▶ _Source texts of formatted documents_:
• • •

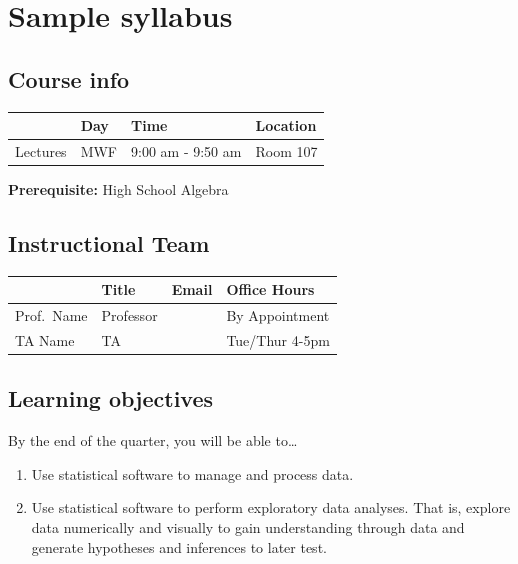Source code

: \documentclass[
  letterpaper,
  DIV=11,
  numbers=noendperiod]{scrreprt}
\providecommand{\tightlist}{%
  \setlength{\itemsep}{0pt}\setlength{\parskip}{0pt}}\usepackage{longtable,booktabs,array}
\begin{document}

\hypertarget{sample-syllabus}{%
\chapter*{Sample syllabus}\label{sample-syllabus}}

\hypertarget{course-info}{%
\section*{Course info}\label{course-info}}

\begin{longtable}[]{@{}llll@{}}
\toprule()
& Day & Time & Location \\
\midrule()
\endhead
Lectures & MWF & 9:00 am - 9:50 am & Room 107 \\
\bottomrule()
\end{longtable}

\textbf{Prerequisite:} High School Algebra

\hypertarget{instructional-team}{%
\section*{Instructional Team}\label{instructional-team}}

\begin{longtable}[]{@{}llll@{}}
\toprule()
& Title & Email & Office Hours \\
\midrule()
\endhead
Prof.~Name & Professor & & By Appointment \\
TA Name & TA & & Tue/Thur 4-5pm \\
\bottomrule()
\end{longtable}

\hypertarget{learning-objectives}{%
\section*{Learning objectives}\label{learning-objectives}}

By the end of the quarter, you will be able to\ldots{}

\begin{enumerate}
\def\labelenumi{\arabic{enumi}.}
\tightlist
\item
  Use statistical software to manage and process data.
\item
  Use statistical software to perform exploratory data analyses. That
  is, explore data numerically and visually to gain understanding
  through data and generate hypotheses and inferences to later test.
\end{enumerate}
\end{document}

• • •

▶ _What this task involves_: Copy, from the data above, every line where the word "section" appears.

▶ _Exercise solution_:
\section*{Course info}\label{course-info}}
\section*{Instructional Team}\label{instructional-team}}
\section*{Learning objectives}\label{learning-objectives}}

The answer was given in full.